Could you repeat all of the entries below word for word, apart from the pictures?

* _Entries provided_
[Start of Attachment]

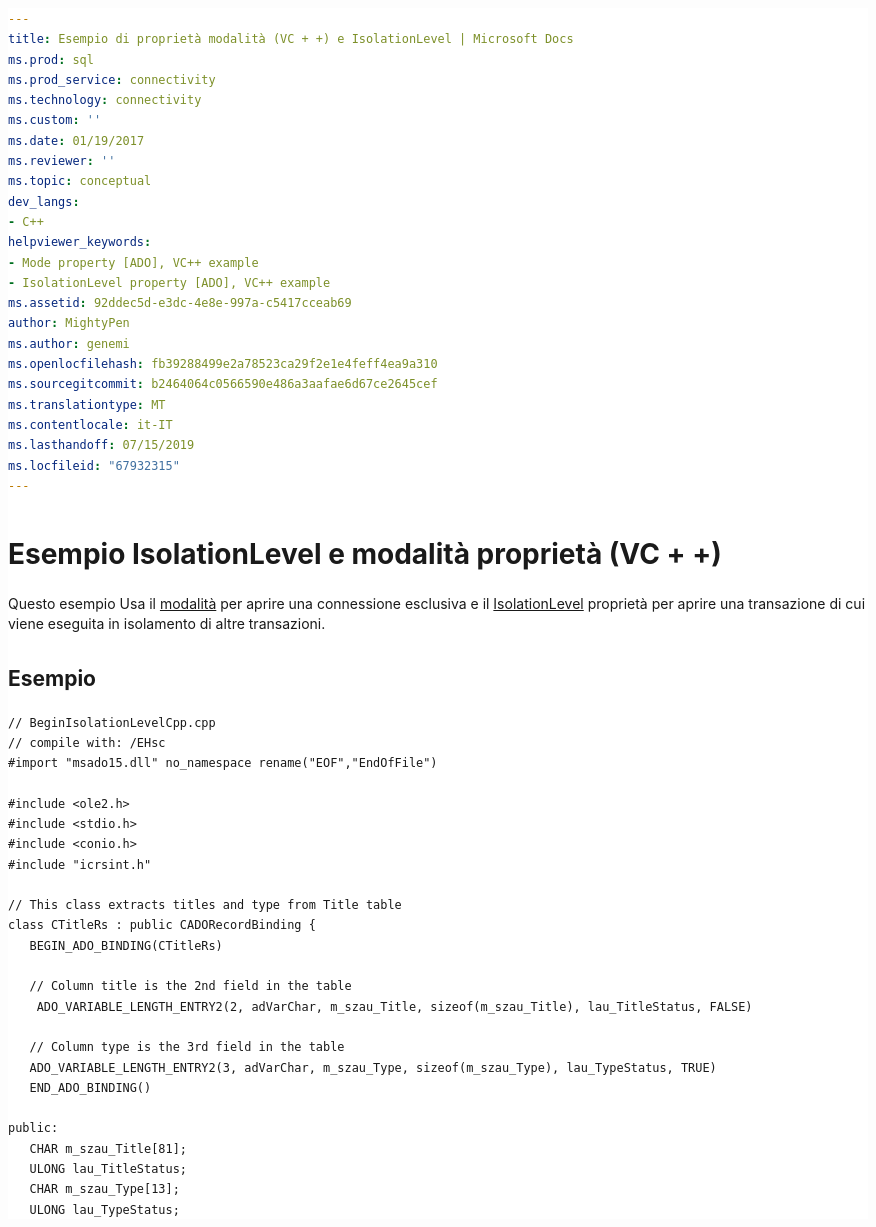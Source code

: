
 ```yaml
---
title: Esempio di proprietà modalità (VC + +) e IsolationLevel | Microsoft Docs
ms.prod: sql
ms.prod_service: connectivity
ms.technology: connectivity
ms.custom: ''
ms.date: 01/19/2017
ms.reviewer: ''
ms.topic: conceptual
dev_langs:
- C++
helpviewer_keywords:
- Mode property [ADO], VC++ example
- IsolationLevel property [ADO], VC++ example
ms.assetid: 92ddec5d-e3dc-4e8e-997a-c5417cceab69
author: MightyPen
ms.author: genemi
ms.openlocfilehash: fb39288499e2a78523ca29f2e1e4feff4ea9a310
ms.sourcegitcommit: b2464064c0566590e486a3aafae6d67ce2645cef
ms.translationtype: MT
ms.contentlocale: it-IT
ms.lasthandoff: 07/15/2019
ms.locfileid: "67932315"
---
```

# <a name="isolationlevel-and-mode-properties-example-vc"></a>Esempio IsolationLevel e modalità proprietà (VC + +)
Questo esempio Usa il [modalità](../../../ado/reference/ado-api/mode-property-ado.md) per aprire una connessione esclusiva e il [IsolationLevel](../../../ado/reference/ado-api/isolationlevel-property.md) proprietà per aprire una transazione di cui viene eseguita in isolamento di altre transazioni.  
  
## <a name="example"></a>Esempio  
  
```  
// BeginIsolationLevelCpp.cpp  
// compile with: /EHsc  
#import "msado15.dll" no_namespace rename("EOF","EndOfFile")  
  
#include <ole2.h>  
#include <stdio.h>  
#include <conio.h>  
#include "icrsint.h"  
  
// This class extracts titles and type from Title table  
class CTitleRs : public CADORecordBinding {  
   BEGIN_ADO_BINDING(CTitleRs)  
  
   // Column title is the 2nd field in the table  
    ADO_VARIABLE_LENGTH_ENTRY2(2, adVarChar, m_szau_Title, sizeof(m_szau_Title), lau_TitleStatus, FALSE)  
  
   // Column type is the 3rd field in the table  
   ADO_VARIABLE_LENGTH_ENTRY2(3, adVarChar, m_szau_Type, sizeof(m_szau_Type), lau_TypeStatus, TRUE)  
   END_ADO_BINDING()  
  
public:  
   CHAR m_szau_Title[81];  
   ULONG lau_TitleStatus;  
   CHAR m_szau_Type[13];  
   ULONG lau_TypeStatus;  
```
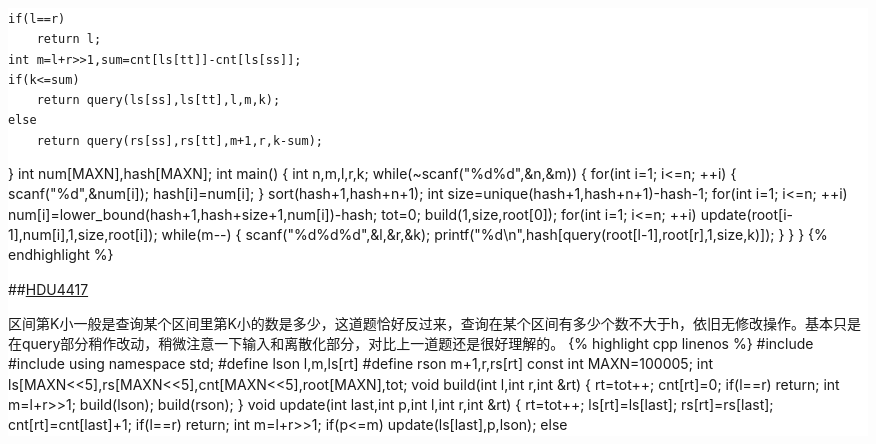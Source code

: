     if(l==r)
        return l;
    int m=l+r>>1,sum=cnt[ls[tt]]-cnt[ls[ss]];
    if(k<=sum)
        return query(ls[ss],ls[tt],l,m,k);
    else
        return query(rs[ss],rs[tt],m+1,r,k-sum);
}
int num[MAXN],hash[MAXN];
int main() {
    int n,m,l,r,k;
    while(~scanf("%d%d",&n,&m)) {
        for(int i=1; i<=n; ++i) {
            scanf("%d",&num[i]);
            hash[i]=num[i];
        }
        sort(hash+1,hash+n+1);
        int size=unique(hash+1,hash+n+1)-hash-1;
        for(int i=1; i<=n; ++i)
            num[i]=lower_bound(hash+1,hash+size+1,num[i])-hash;
        tot=0;
        build(1,size,root[0]);
        for(int i=1; i<=n; ++i)
            update(root[i-1],num[i],1,size,root[i]);
        while(m--) {
            scanf("%d%d%d",&l,&r,&k);
            printf("%d\n",hash[query(root[l-1],root[r],1,size,k)]);
        }
    }
}
{% endhighlight %}

##[HDU4417](http://acm.hdu.edu.cn/showproblem.php?pid=4417)

区间第K小一般是查询某个区间里第K小的数是多少，这道题恰好反过来，查询在某个区间有多少个数不大于h，依旧无修改操作。基本只是在query部分稍作改动，稍微注意一下输入和离散化部分，对比上一道题还是很好理解的。
{% highlight cpp linenos %}
#include<cstdio>
#include<algorithm>
using namespace std;
#define lson l,m,ls[rt]
#define rson m+1,r,rs[rt]
const int MAXN=100005;
int ls[MAXN<<5],rs[MAXN<<5],cnt[MAXN<<5],root[MAXN],tot;
void build(int l,int r,int &rt) {
    rt=tot++;
    cnt[rt]=0;
    if(l==r)
        return;
    int m=l+r>>1;
    build(lson);
    build(rson);
}
void update(int last,int p,int l,int r,int &rt) {
    rt=tot++;
    ls[rt]=ls[last];
    rs[rt]=rs[last];
    cnt[rt]=cnt[last]+1;
    if(l==r)
        return;
    int m=l+r>>1;
    if(p<=m)
        update(ls[last],p,lson);
    else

[End of Attachment]

* _Task solution_
Source code

:
 ```yaml
---
title: Esempio di proprietà modalità (VC + +) e IsolationLevel | Microsoft Docs
ms.prod: sql
ms.prod_service: connectivity
ms.technology: connectivity
ms.custom: ''
ms.date: 01/19/2017
ms.reviewer: ''
ms.topic: conceptual
dev_langs:
- C++
helpviewer_keywords:
- Mode property [ADO], VC++ example
- IsolationLevel property [ADO], VC++ example
ms.assetid: 92ddec5d-e3dc-4e8e-997a-c5417cceab69
author: MightyPen
ms.author: genemi
ms.openlocfilehash: fb39288499e2a78523ca29f2e1e4feff4ea9a310
ms.sourcegitcommit: b2464064c0566590e486a3aafae6d67ce2645cef
ms.translationtype: MT
ms.contentlocale: it-IT
ms.lasthandoff: 07/15/2019
ms.locfileid: "67932315"
---
```

# <a name="isolationlevel-and-mode-properties-example-vc"></a>Esempio IsolationLevel e modalità proprietà (VC + +)
Questo esempio Usa il [modalità](../../../ado/reference/ado-api/mode-property-ado.md) per aprire una connessione esclusiva e il [IsolationLevel](../../../ado/reference/ado-api/isolationlevel-property.md) proprietà per aprire una transazione di cui viene eseguita in isolamento di altre transazioni.  
  
## <a name="example"></a>Esempio  
  
```  
// BeginIsolationLevelCpp.cpp  
// compile with: /EHsc  
#import "msado15.dll" no_namespace rename("EOF","EndOfFile")  
  
#include <ole2.h>  
#include <stdio.h>  
#include <conio.h>  
#include "icrsint.h"  
  
// This class extracts titles and type from Title table  
class CTitleRs : public CADORecordBinding {  
   BEGIN_ADO_BINDING(CTitleRs)  
  
   // Column title is the 2nd field in the table  
    ADO_VARIABLE_LENGTH_ENTRY2(2, adVarChar, m_szau_Title, sizeof(m_szau_Title), lau_TitleStatus, FALSE)  
  
   // Column type is the 3rd field in the table  
   ADO_VARIABLE_LENGTH_ENTRY2(3, adVarChar, m_szau_Type, sizeof(m_szau_Type), lau_TypeStatus, TRUE)  
   END_ADO_BINDING()  
  
public:  
   CHAR m_szau_Title[81];  
   ULONG lau_TitleStatus;  
   CHAR m_szau_Type[13];  
   ULONG lau_TypeStatus;  
```
Source code

:     if(l==r)
        return l;
    int m=l+r>>1,sum=cnt[ls[tt]]-cnt[ls[ss]];
    if(k<=sum)
        return query(ls[ss],ls[tt],l,m,k);
    else
        return query(rs[ss],rs[tt],m+1,r,k-sum);
}
int num[MAXN],hash[MAXN];
int main() {
    int n,m,l,r,k;
    while(~scanf("%d%d",&n,&m)) {
        for(int i=1; i<=n; ++i) {
            scanf("%d",&num[i]);
            hash[i]=num[i];
        }
        sort(hash+1,hash+n+1);
        int size=unique(hash+1,hash+n+1)-hash-1;
        for(int i=1; i<=n; ++i)
            num[i]=lower_bound(hash+1,hash+size+1,num[i])-hash;
        tot=0;
        build(1,size,root[0]);
        for(int i=1; i<=n; ++i)
            update(root[i-1],num[i],1,size,root[i]);
        while(m--) {
            scanf("%d%d%d",&l,&r,&k);
            printf("%d\n",hash[query(root[l-1],root[r],1,size,k)]);
        }
    }
}
{% endhighlight %}

##[HDU4417](http://acm.hdu.edu.cn/showproblem.php?pid=4417)

区间第K小一般是查询某个区间里第K小的数是多少，这道题恰好反过来，查询在某个区间有多少个数不大于h，依旧无修改操作。基本只是在query部分稍作改动，稍微注意一下输入和离散化部分，对比上一道题还是很好理解的。
{% highlight cpp linenos %}
#include<cstdio>
#include<algorithm>
using namespace std;
#define lson l,m,ls[rt]
#define rson m+1,r,rs[rt]
const int MAXN=100005;
int ls[MAXN<<5],rs[MAXN<<5],cnt[MAXN<<5],root[MAXN],tot;
void build(int l,int r,int &rt) {
    rt=tot++;
    cnt[rt]=0;
    if(l==r)
        return;
    int m=l+r>>1;
    build(lson);
    build(rson);
}
void update(int last,int p,int l,int r,int &rt) {
    rt=tot++;
    ls[rt]=ls[last];
    rs[rt]=rs[last];
    cnt[rt]=cnt[last]+1;
    if(l==r)
        return;
    int m=l+r>>1;
    if(p<=m)
        update(ls[last],p,lson);
    else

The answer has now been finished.